### Given records

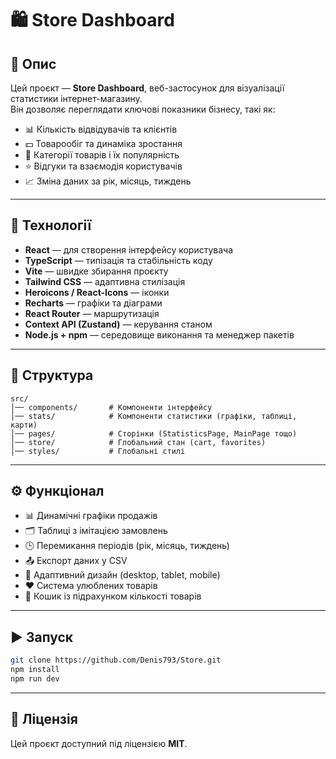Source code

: # 🛍️ Store Dashboard

## 📖 Опис

Цей проєкт — **Store Dashboard**, веб-застосунок для візуалізації статистики інтернет-магазину.  
Він дозволяє переглядати ключові показники бізнесу, такі як:

- 📊 Кількість відвідувачів та клієнтів
- 💵 Товарообіг та динаміка зростання
- 🛒 Категорії товарів і їх популярність
- ⭐ Відгуки та взаємодія користувачів
- 📈 Зміна даних за рік, місяць, тиждень

---

## 🚀 Технології

- **React** — для створення інтерфейсу користувача
- **TypeScript** — типізація та стабільність коду
- **Vite** — швидке збирання проєкту
- **Tailwind CSS** — адаптивна стилізація
- **Heroicons / React-Icons** — іконки
- **Recharts** — графіки та діаграми
- **React Router** — маршрутизація
- **Context API (Zustand)** — керування станом
- **Node.js + npm** — середовище виконання та менеджер пакетів

---

## 📂 Структура

```
src/
│── components/       # Компоненти інтерфейсу
│── stats/            # Компоненти статистики (графіки, таблиці, карти)
│── pages/            # Сторінки (StatisticsPage, MainPage тощо)
│── store/            # Глобальний стан (cart, favorites)
│── styles/           # Глобальні стилі
```

---

## ⚙️ Функціонал

- 📊 Динамічні графіки продажів
- 🗂️ Таблиці з імітацією замовлень
- 🕒 Перемикання періодів (рік, місяць, тиждень)
- 📤 Експорт даних у CSV
- 🌙 Адаптивний дизайн (desktop, tablet, mobile)
- ❤️ Система улюблених товарів
- 🛒 Кошик із підрахунком кількості товарів

---

## ▶️ Запуск

```bash
git clone https://github.com/Denis793/Store.git
npm install
npm run dev
```

---

## 📜 Ліцензія

Цей проєкт доступний під ліцензією **MIT**.
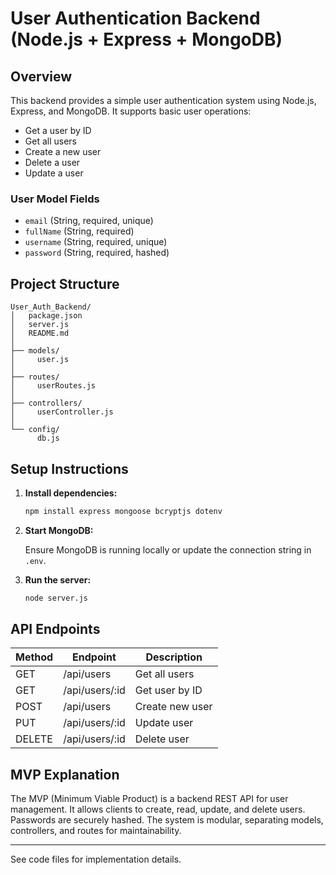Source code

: # User Authentication Backend (Node.js + Express + MongoDB)

## Overview

This backend provides a simple user authentication system using Node.js, Express, and MongoDB. It supports basic user operations:

- Get a user by ID
- Get all users
- Create a new user
- Delete a user
- Update a user

### User Model Fields

- `email` (String, required, unique)
- `fullName` (String, required)
- `username` (String, required, unique)
- `password` (String, required, hashed)

## Project Structure

```text
User_Auth_Backend/
│   package.json
│   server.js
│   README.md
│
├── models/
│     user.js
│
├── routes/
│     userRoutes.js
│
├── controllers/
│     userController.js
│
└── config/
      db.js
```

## Setup Instructions

1. **Install dependencies:**

   ```sh
   npm install express mongoose bcryptjs dotenv
   ```

2. **Start MongoDB:**

   Ensure MongoDB is running locally or update the connection string in `.env`.

3. **Run the server:**

   ```sh
   node server.js
   ```

## API Endpoints

| Method | Endpoint         | Description         |
|--------|------------------|--------------------|
| GET    | /api/users       | Get all users      |
| GET    | /api/users/:id   | Get user by ID     |
| POST   | /api/users       | Create new user    |
| PUT    | /api/users/:id   | Update user        |
| DELETE | /api/users/:id   | Delete user        |

## MVP Explanation

The MVP (Minimum Viable Product) is a backend REST API for user management. It allows clients to create, read, update, and delete users. Passwords are securely hashed. The system is modular, separating models, controllers, and routes for maintainability.

---

See code files for implementation details.
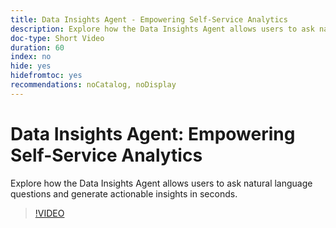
```yaml
---
title: Data Insights Agent - Empowering Self-Service Analytics
description: Explore how the Data Insights Agent allows users to ask natural language questions and generate actionable insights in seconds.
doc-type: Short Video
duration: 60
index: no
hide: yes
hidefromtoc: yes
recommendations: noCatalog, noDisplay
---
```


# Data Insights Agent: Empowering Self-Service Analytics

Explore how the Data Insights Agent allows users to ask natural language questions and generate actionable insights in seconds.

<!-- 62_S106_3442453_59_data-insights-agent-empowering-selfservice-analytics -->
>[!VIDEO](https://video.tv.adobe.com/v/3458304/?learn=on&enablevpops=true)
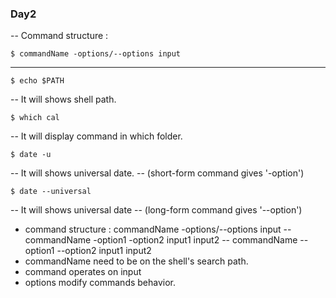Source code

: ﻿
### Day2
-- Command structure :
```
$ commandName -options/--options input 
```
----
```
$ echo $PATH
```
-- It will shows shell path.
```
$ which cal
```
-- It will display command in which folder.
```
$ date -u 
```
-- It will shows universal date.
-- (short-form command gives '-option')
```
$ date --universal
```
-- It will shows universal date
-- (long-form command gives '--option')

* command structure : commandName -options/--options input
      -- commandName -option1 -option2 input1 input2
      -- commandName --option1 --option2 input1 input2
*  commandName need to be on the shell's search path.
*  command operates on input
*  options modify commands behavior. 


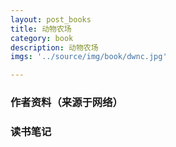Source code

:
 ```yaml
---
layout: post_books
title: 动物农场
category: book
description: 动物农场
imgs: '../source/img/book/dwnc.jpg'

---
```

### 作者资料（来源于网络）


### 读书笔记
 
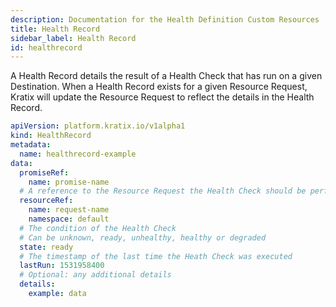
 ```yaml
---
description: Documentation for the Health Definition Custom Resources
title: Health Record
sidebar_label: Health Record
id: healthrecord
---
```


A Health Record details the result of a Health Check that has run on a given Destination. When a Health Record exists for a given Resource Request, Kratix will update the Resource Request to reflect the details in the Health Record.

```yaml
apiVersion: platform.kratix.io/v1alpha1
kind: HealthRecord
metadata:
  name: healthrecord-example
data:
  promiseRef:
    name: promise-name
  # A reference to the Resource Request the Health Check should be performed against  
  resourceRef:
    name: request-name
    namespace: default
  # The condition of the Health Check
  # Can be unknown, ready, unhealthy, healthy or degraded
  state: ready
  # The timestamp of the last time the Heath Check was executed
  lastRun: 1531958400
  # Optional: any additional details
  details:
    example: data
```
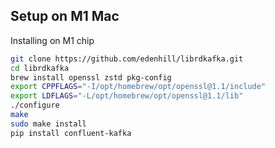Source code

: 

## Setup on M1 Mac
Installing on M1 chip
```bash
git clone https://github.com/edenhill/librdkafka.git
cd librdkafka
brew install openssl zstd pkg-config
export CPPFLAGS="-I/opt/homebrew/opt/openssl@1.1/include"
export LDFLAGS="-L/opt/homebrew/opt/openssl@1.1/lib"
./configure
make
sudo make install
pip install confluent-kafka
```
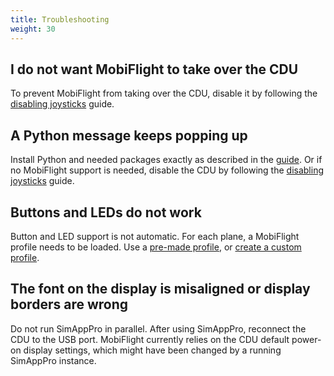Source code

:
 ```yaml
---
title: Troubleshooting
weight: 30
---
```


## I do not want MobiFlight to take over the CDU

To prevent MobiFlight from taking over the CDU, disable it by following the [disabling joysticks](/joysticks/disabling/) guide.

## A Python message keeps popping up

Install Python and needed packages exactly as described in the [guide](/guides/installing-python/). Or if no MobiFlight support is needed, disable the CDU by following the [disabling joysticks](/joysticks/disabling/) guide.

## Buttons and LEDs do not work

Button and LED support is not automatic. For each plane, a MobiFlight profile needs to be loaded. Use a [pre-made profile](/joysticks/winwing/premade-profiles/), or [create a custom profile](/joysticks/winwing/custom-profiles/).

## The font on the display is misaligned or display borders are wrong

Do not run SimAppPro in parallel. After using SimAppPro, reconnect the CDU to the USB port. MobiFlight currently relies on the CDU default power-on display settings, which might have been changed by a running SimAppPro instance.
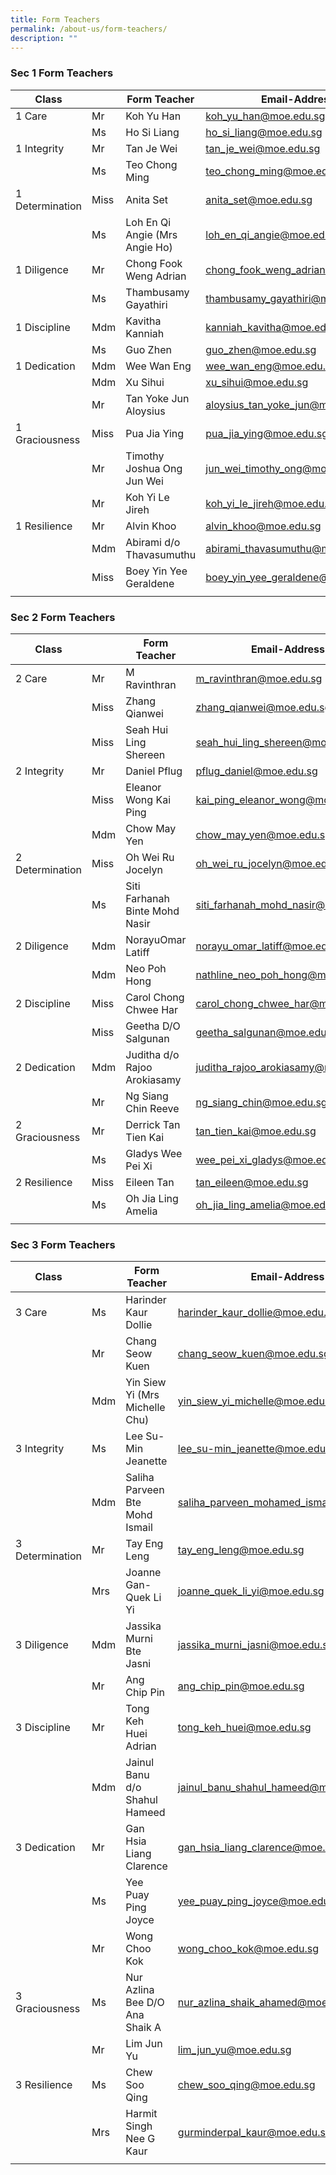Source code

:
 ```yaml
---
title: Form Teachers
permalink: /about-us/form-teachers/
description: ""
---
```

### Sec 1 Form Teachers

| Class |  | Form Teacher | Email-Address |
|---|---|---|---|
| 1 Care | Mr | Koh Yu Han | [koh\_yu\_han@moe.edu.sg](mailto:koh_yu_han@moe.edu.sg) |
|   | Ms | Ho Si Liang | [ho\_si\_liang@moe.edu.sg](mailto:ho_si_liang@moe.edu.sg) |
| 1 Integrity | Mr | Tan Je Wei | [tan\_je\_wei@moe.edu.sg](mailto:tan_je_wei@moe.edu.sg) |
|   | Ms | Teo Chong Ming | [teo\_chong\_ming@moe.edu.sg](mailto:teo_chong_ming@moe.edu.sg) |
| 1 Determination | Miss | Anita Set | [anita\_set@moe.edu.sg](mailto:anita_set@moe.edu.sg) |
|   | Ms | Loh En Qi Angie (Mrs Angie Ho) | [loh\_en\_qi\_angie@moe.edu.sg](mailto:loh_en_qi_angie@moe.edu.sg) |
| 1 Diligence | Mr | Chong Fook Weng Adrian | [chong\_fook\_weng\_adrian@moe.edu.sg](mailto:chong_fook_weng_adrian@moe.edu.sg) |
|   | Ms | Thambusamy Gayathiri | [thambusamy\_gayathiri@moe.edu.sg](mailto:thambusamy_gayathiri@moe.edu.sg) |
| 1 Discipline | Mdm | Kavitha Kanniah | [kanniah\_kavitha@moe.edu.sg](mailto:kanniah_kavitha@moe.edu.sg) |
|   | Ms | Guo Zhen | [guo\_zhen@moe.edu.sg](mailto:guo_zhen@moe.edu.sg) |
| 1 Dedication | Mdm | Wee Wan Eng | [wee\_wan\_eng@moe.edu.sg](mailto:wee_wan_eng@moe.edu.sg) |
|  | Mdm | Xu Sihui | [xu\_sihui@moe.edu.sg](mailto:xu_sihui@moe.edu.sg) |
|   | Mr | Tan Yoke Jun Aloysius | [aloysius\_tan\_yoke\_jun@moe.edu.sg](mailto:aloysius_tan_yoke_jun@moe.edu.sg) |
| 1 Graciousness | Miss | Pua Jia Ying | [pua\_jia\_ying@moe.edu.sg](mailto:pua_jia_ying@moe.edu.sg) |
|   | Mr | Timothy Joshua Ong Jun Wei | [jun\_wei\_timothy\_ong@moe.edu.sg](mailto:jun_wei_timothy_ong@moe.edu.sg) |
|   | Mr | Koh Yi Le Jireh | [koh\_yi\_le\_jireh@moe.edu.sg](mailto:koh_yi_le_jireh@moe.edu.sg) |
| 1 Resilience | Mr | Alvin Khoo | [alvin\_khoo@moe.edu.sg](mailto:alvin_khoo@moe.edu.sg) |
|   | Mdm | Abirami d/o Thavasumuthu | [abirami\_thavasumuthu@moe.edu.sg](mailto:abirami_thavasumuthu@moe.edu.sg) |
|   |  Miss | Boey Yin Yee Geraldene | [boey\_yin\_yee\_geraldene@moe.edu.sg](mailto:boey_yin_yee_geraldene@moe.edu.sg) |
| | | | |

### Sec 2 Form Teachers

| Class |  | Form Teacher | Email-Address |
|---|---|---|---|
| 2 Care | Mr | M Ravinthran | [m\_ravinthran@moe.edu.sg](mailto:m_ravinthran@moe.edu.sg) | 
|   | Miss | Zhang Qianwei | [zhang\_qianwei@moe.edu.sg](mailto:zhang_qianwei@moe.edu.sg) | 
|   | Miss | Seah Hui Ling Shereen | [seah\_hui\_ling\_shereen@moe.edu.sg](mailto:seah_hui_ling_shereen@moe.edu.sg) | 
| 2 Integrity | Mr | Daniel Pflug | [pflug\_daniel@moe.edu.sg](mailto:pflug_daniel@moe.edu.sg) | 
|  | Miss | Eleanor Wong Kai Ping | [kai\_ping\_eleanor\_wong@moe.edu.sg](mailto:kai_ping_eleanor_wong@moe.edu.sg) | 
|  | Mdm | Chow May Yen | [chow\_may\_yen@moe.edu.sg](mailto:chow_may_yen@moe.edu.sg) | 
| 2 Determination | Miss | Oh Wei Ru Jocelyn | [oh\_wei\_ru\_jocelyn@moe.edu.sg](mailto:oh_wei_ru_jocelyn@moe.edu.sg) | 
|   | Ms | Siti Farhanah Binte Mohd Nasir | [siti\_farhanah\_mohd\_nasir@moe.edu.sg](mailto:siti_farhanah_mohd_nasir@moe.edu.sg) | 
| 2 Diligence | Mdm | NorayuOmar Latiff | [norayu\_omar\_latiff@moe.edu.sg](mailto:norayu_omar_latiff@moe.edu.sg) | 
|  | Mdm | Neo Poh Hong | [nathline\_neo\_poh\_hong@moe.edu.sg](mailto:nathline_neo_poh_hong@moe.edu.sg) | 
| 2 Discipline | Miss | Carol Chong Chwee Har | [carol\_chong\_chwee\_har@moe.edu.sg](mailto:carol_chong_chwee_har@moe.edu.sg) | 
|   | Miss | Geetha D/O Salgunan | [geetha\_salgunan@moe.edu.sg](mailto:geetha_salgunan@moe.edu.sg) | 
| 2 Dedication | Mdm | Juditha d/o Rajoo Arokiasamy | [juditha\_rajoo\_arokiasamy@moe.edu.sg](mailto:juditha_rajoo_arokiasamy@moe.edu.sg) | 
|   | Mr | Ng Siang Chin Reeve | [ng\_siang\_chin@moe.edu.sg](mailto:ng_siang_chin@moe.edu.sg) |
| 2 Graciousness | Mr | Derrick Tan Tien Kai | [tan\_tien\_kai@moe.edu.sg](mailto:tan_tien_kai@moe.edu.sg) | 
|   | Ms | Gladys Wee Pei Xi | [wee\_pei\_xi\_gladys@moe.edu.sg](mailto:wee_pei_xi_gladys@moe.edu.sg) | 
| 2 Resilience | Miss | Eileen Tan | [tan\_eileen@moe.edu.sg](mailto:tan_eileen@moe.edu.sg) | 
|   | Ms | Oh Jia Ling Amelia | [oh\_jia\_ling\_amelia@moe.edu.sg](mailto:oh_jia_ling_amelia@moe.edu.sg) |
| | | | |

### Sec 3 Form Teachers

| Class |  | Form Teacher | Email-Address |
|---|---|---|---|
| 3 Care | Ms | Harinder Kaur Dollie | [harinder\_kaur\_dollie@moe.edu.sg](mailto:harinder_kaur_dollie@moe.edu.sg) | 
|   | Mr | Chang Seow Kuen | [chang\_seow\_kuen@moe.edu.sg](mailto:chang_seow_kuen@moe.edu.sg) | 
|   | Mdm | Yin Siew Yi (Mrs Michelle Chu) | [yin\_siew\_yi\_michelle@moe.edu.sg](mailto:yin_siew_yi_michelle@moe.edu.sg) |
| 3 Integrity | Ms | Lee Su-Min Jeanette | [lee\_su-min\_jeanette@moe.edu.sg](mailto:lee_su-min_jeanette@moe.edu.sg) | 
|   | Mdm | Saliha Parveen Bte Mohd Ismail | [saliha\_parveen\_mohamed\_ismail@moe.edu.sg](mailto:saliha_parveen_mohamed_ismail@moe.edu.sg) |
| 3 Determination | Mr | Tay Eng Leng | [tay\_eng\_leng@moe.edu.sg](mailto:tay_eng_leng@moe.edu.sg) | 
|   | Mrs | Joanne Gan-Quek Li Yi | [joanne\_quek\_li\_yi@moe.edu.sg](mailto:joanne_quek_li_yi@moe.edu.sg) |
| 3 Diligence | Mdm | Jassika Murni Bte Jasni | [jassika\_murni\_jasni@moe.edu.sg](mailto:jassika_murni_jasni@moe.edu.sg) | 
|   | Mr | Ang Chip Pin | [ang\_chip\_pin@moe.edu.sg](mailto:ang_chip_pin@moe.edu.sg) | 
| 3 Discipline | Mr | Tong Keh Huei Adrian | [tong\_keh\_huei@moe.edu.sg](mailto:tong_keh_huei@moe.edu.sg) | 
|   | Mdm | Jainul Banu d/o Shahul Hameed | [jainul\_banu\_shahul\_hameed@moe.edu.sg](mailto:jainul_banu_shahul_hameed@moe.edu.sg) | 
| 3 Dedication | Mr | Gan Hsia Liang Clarence |  [gan\_hsia\_liang\_clarence@moe.edu.sg](mailto:gan_hsia_liang_clarence@moe.edu.sg) |
|   | Ms |  Yee Puay Ping Joyce | [yee\_puay\_ping\_joyce@moe.edu.sg](mailto:yee_puay_ping_joyce@moe.edu.sg) | 
|   | Mr | Wong Choo Kok | [wong\_choo\_kok@moe.edu.sg](mailto:wong_choo_kok@moe.edu.sg) | 
| 3 Graciousness | Ms | Nur Azlina Bee D/O Ana Shaik A | [nur\_azlina\_shaik\_ahamed@moe.edu.sg](mailto:nur_azlina_shaik_ahamed@moe.edu.sg) | 
|   | Mr | Lim Jun Yu | [lim\_jun\_yu@moe.edu.sg](mailto:lim_jun_yu@moe.edu.sg) |
| 3 Resilience | Ms | Chew Soo Qing | [chew\_soo\_qing@moe.edu.sg](mailto:chew_soo_qing@moe.edu.sg) | 
|   | Mrs | Harmit Singh Nee G Kaur | [gurminderpal\_kaur@moe.edu.sg](mailto:gurminderpal_kaur@moe.edu.sg) |
| | | | |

######

▸ **To do**: Scan the lines above, and whenever one holds the string "guide", copy it.

▸ **Solution below**:
To prevent MobiFlight from taking over the CDU, disable it by following the [disabling joysticks](/joysticks/disabling/) guide.
Install Python and needed packages exactly as described in the [guide](/guides/installing-python/). Or if no MobiFlight support is needed, disable the CDU by following the [disabling joysticks](/joysticks/disabling/) guide.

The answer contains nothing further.